- Opening Delimiter -
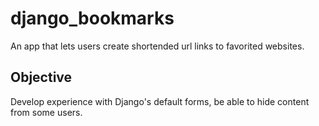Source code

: # django_bookmarks
An app that lets users create shortended url links to favorited websites.  
## Objective
Develop experience with Django's default forms, be able to hide content from some users.  
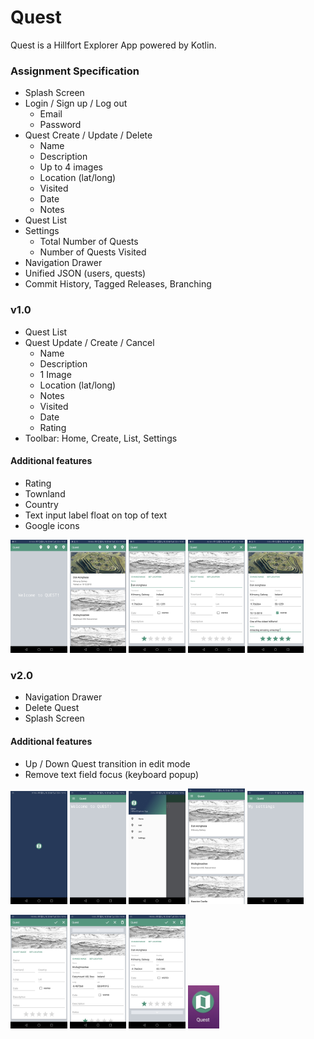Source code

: # Quest

Quest is a Hillfort Explorer App powered by Kotlin.

### Assignment Specification
* Splash Screen
* Login / Sign up / Log out
  * Email
  * Password
* Quest Create / Update / Delete 
  * Name
  * Description
  * Up to 4 images
  * Location (lat/long)
  * Visited
  * Date
  * Notes
* Quest List 
* Settings
  * Total Number of Quests
  * Number of Quests Visited
* Navigation Drawer
* Unified JSON (users, quests)
* Commit History, Tagged Releases, Branching

### v1.0
* Quest List 
* Quest Update / Create / Cancel
  * Name
  * Description
  * 1 Image
  * Location (lat/long)
  * Notes
  * Visited
  * Date
  * Rating
* Toolbar: Home, Create, List, Settings

#### Additional features
* Rating
* Townland
* Country
* Text input label float on top of text
* Google icons

<p float="left">
    <img src="./images/v1_home.png" width="18%"/>
    <img src="./images/v1_list.png" width="18%"/>
    <img src="./images/v1_add.png" width="18%"/>
    <img src="./images/v1_new.png" width="18%"/>
    <img src="./images/v1_edit.png" width="18%"/>
</p>

### v2.0
* Navigation Drawer
* Delete Quest
* Splash Screen

#### Additional features
* Up / Down Quest transition in edit mode
* Remove text field focus (keyboard popup)

<p float="left">
    <img src="./images/v2_splash.png" width="18%"/>
    <img src="./images/v2_home.png" width="18%"/>
    <img src="./images/v2_navdrawer.png" width="18%"/>
    <img src="./images/v2_list.png" width="18%"/>
    <img src="./images/v2_settings.png" width="18%"/>
</p>

<p float="left">
    <img src="./images/v2_new.png" width="18%"/>
    <img src="./images/v2_editup.png" width="18%"/>
    <img src="./images/v2_editdown.png" width="18%"/>
    <img src="./images/v2_icon.png" width="10%"/>
</p>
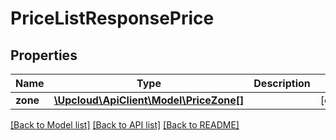 # PriceListResponsePrice

## Properties
Name | Type | Description | Notes
------------ | ------------- | ------------- | -------------
**zone** | [**\Upcloud\ApiClient\Model\PriceZone[]**](PriceZone.md) |  | [optional] 

[[Back to Model list]](../README.md#documentation-for-models) [[Back to API list]](../README.md#documentation-for-api-endpoints) [[Back to README]](../README.md)


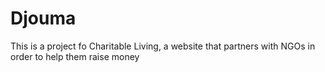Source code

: # Djouma
This is a project fo Charitable Living, a website that partners with NGOs in order to help them raise money

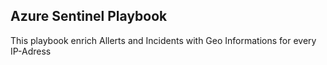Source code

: ## Azure Sentinel Playbook
This playbook enrich Allerts and Incidents with Geo Informations for every IP-Adress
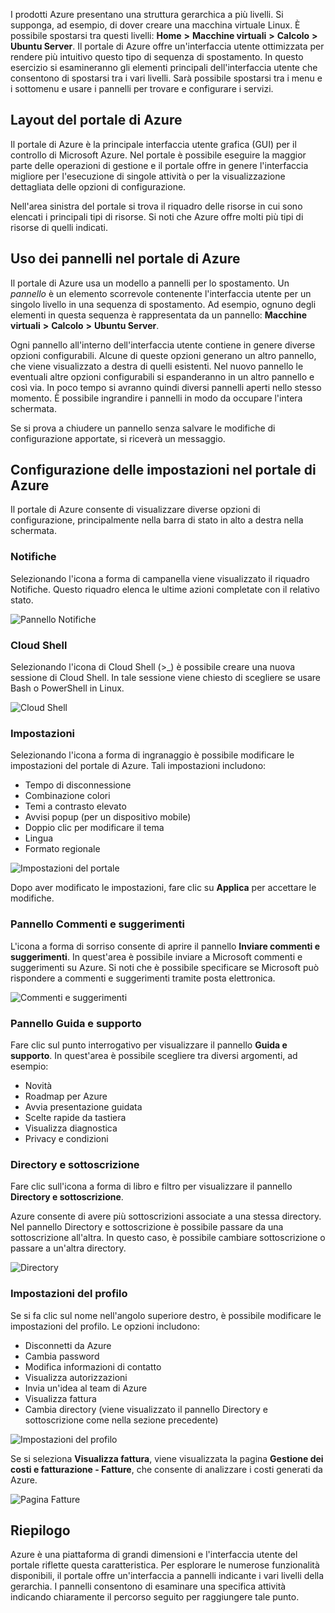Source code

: I prodotti Azure presentano una struttura gerarchica a più livelli. Si supponga, ad esempio, di dover creare una macchina virtuale Linux. È possibile spostarsi tra questi livelli: **Home** **>** **Macchine virtuali** **>** **Calcolo** **>** **Ubuntu Server**. Il portale di Azure offre un'interfaccia utente ottimizzata per rendere più intuitivo questo tipo di sequenza di spostamento. In questo esercizio si esamineranno gli elementi principali dell'interfaccia utente che consentono di spostarsi tra i vari livelli. Sarà possibile spostarsi tra i menu e i sottomenu e usare i pannelli per trovare e configurare i servizi.

## <a name="azure-portal-layout"></a>Layout del portale di Azure

Il portale di Azure è la principale interfaccia utente grafica (GUI) per il controllo di Microsoft Azure. Nel portale è possibile eseguire la maggior parte delle operazioni di gestione e il portale offre in genere l'interfaccia migliore per l'esecuzione di singole attività o per la visualizzazione dettagliata delle opzioni di configurazione.

Nell'area sinistra del portale si trova il riquadro delle risorse in cui sono elencati i principali tipi di risorse. Si noti che Azure offre molti più tipi di risorse di quelli indicati.

## <a name="using-blades-in-azure-portal"></a>Uso dei pannelli nel portale di Azure

Il portale di Azure usa un modello a pannelli per lo spostamento. Un _pannello_ è un elemento scorrevole contenente l'interfaccia utente per un singolo livello in una sequenza di spostamento. Ad esempio, ognuno degli elementi in questa sequenza è rappresentata da un pannello: **Macchine virtuali** **>** **Calcolo** **>** **Ubuntu Server**.

Ogni pannello all'interno dell'interfaccia utente contiene in genere diverse opzioni configurabili. Alcune di queste opzioni generano un altro pannello, che viene visualizzato a destra di quelli esistenti. Nel nuovo pannello le eventuali altre opzioni configurabili si espanderanno in un altro pannello e così via. In poco tempo si avranno quindi diversi pannelli aperti nello stesso momento. È possibile ingrandire i pannelli in modo da occupare l'intera schermata.

Se si prova a chiudere un pannello senza salvare le modifiche di configurazione apportate, si riceverà un messaggio.

## <a name="configuring-settings-in-azure-portal"></a>Configurazione delle impostazioni nel portale di Azure

Il portale di Azure consente di visualizzare diverse opzioni di configurazione, principalmente nella barra di stato in alto a destra nella schermata.

### <a name="notifications"></a>Notifiche

Selezionando l'icona a forma di campanella viene visualizzato il riquadro Notifiche. Questo riquadro elenca le ultime azioni completate con il relativo stato.

![Pannello Notifiche](../images/2-notifications-blade.PNG)

### <a name="cloud-shell"></a>Cloud Shell

Selezionando l'icona di Cloud Shell (>_) è possibile creare una nuova sessione di Cloud Shell. In tale sessione viene chiesto di scegliere se usare Bash o PowerShell in Linux.

![Cloud Shell](../images/2-choose-shell.PNG)

### <a name="settings"></a>Impostazioni

Selezionando l'icona a forma di ingranaggio è possibile modificare le impostazioni del portale di Azure. Tali impostazioni includono:

* Tempo di disconnessione
* Combinazione colori
* Temi a contrasto elevato
* Avvisi popup (per un dispositivo mobile)
* Doppio clic per modificare il tema
* Lingua
* Formato regionale

![Impostazioni del portale](../images/2-settings-blade.PNG)

Dopo aver modificato le impostazioni, fare clic su **Applica** per accettare le modifiche.

### <a name="feedback-blade"></a>Pannello Commenti e suggerimenti

L'icona a forma di sorriso consente di aprire il pannello **Inviare commenti e suggerimenti**. In quest'area è possibile inviare a Microsoft commenti e suggerimenti su Azure. Si noti che è possibile specificare se Microsoft può rispondere a commenti e suggerimenti tramite posta elettronica.

![Commenti e suggerimenti](../images/2-feedback-blade.PNG)

### <a name="help-blade"></a>Pannello Guida e supporto

Fare clic sul punto interrogativo per visualizzare il pannello **Guida e supporto**. In quest'area è possibile scegliere tra diversi argomenti, ad esempio:

* Novità
* Roadmap per Azure
* Avvia presentazione guidata
* Scelte rapide da tastiera
* Visualizza diagnostica
* Privacy e condizioni

### <a name="directory-and-subscription"></a>Directory e sottoscrizione

Fare clic sull'icona a forma di libro e filtro per visualizzare il pannello **Directory e sottoscrizione**.

Azure consente di avere più sottoscrizioni associate a una stessa directory. Nel pannello Directory e sottoscrizione è possibile passare da una sottoscrizione all'altra. In questo caso, è possibile cambiare sottoscrizione o passare a un'altra directory.

![Directory](../images/2-directory-blade-1.PNG)

### <a name="profile-settings"></a>Impostazioni del profilo

Se si fa clic sul nome nell'angolo superiore destro, è possibile modificare le impostazioni del profilo.
Le opzioni includono:

* Disconnetti da Azure
* Cambia password
* Modifica informazioni di contatto
* Visualizza autorizzazioni
* Invia un'idea al team di Azure
* Visualizza fattura
* Cambia directory (viene visualizzato il pannello Directory e sottoscrizione come nella sezione precedente)

![Impostazioni del profilo](../images/2-portal-menu.png)

Se si seleziona **Visualizza fattura**, viene visualizzata la pagina **Gestione dei costi e fatturazione - Fatture**, che consente di analizzare i costi generati da Azure.

![Pagina Fatture](../images/2-portal-billing.PNG)

## <a name="summary"></a>Riepilogo

Azure è una piattaforma di grandi dimensioni e l'interfaccia utente del portale riflette questa caratteristica. Per esplorare le numerose funzionalità disponibili, il portale offre un'interfaccia a pannelli indicante i vari livelli della gerarchia. I pannelli consentono di esaminare una specifica attività indicando chiaramente il percorso seguito per raggiungere tale punto.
- Closing Delimiter -
# [What the exercise asks]
In the records above, find the lines holding "Number". Copy each one.

# [Result]
  * Total Number of Quests
  * Number of Quests Visited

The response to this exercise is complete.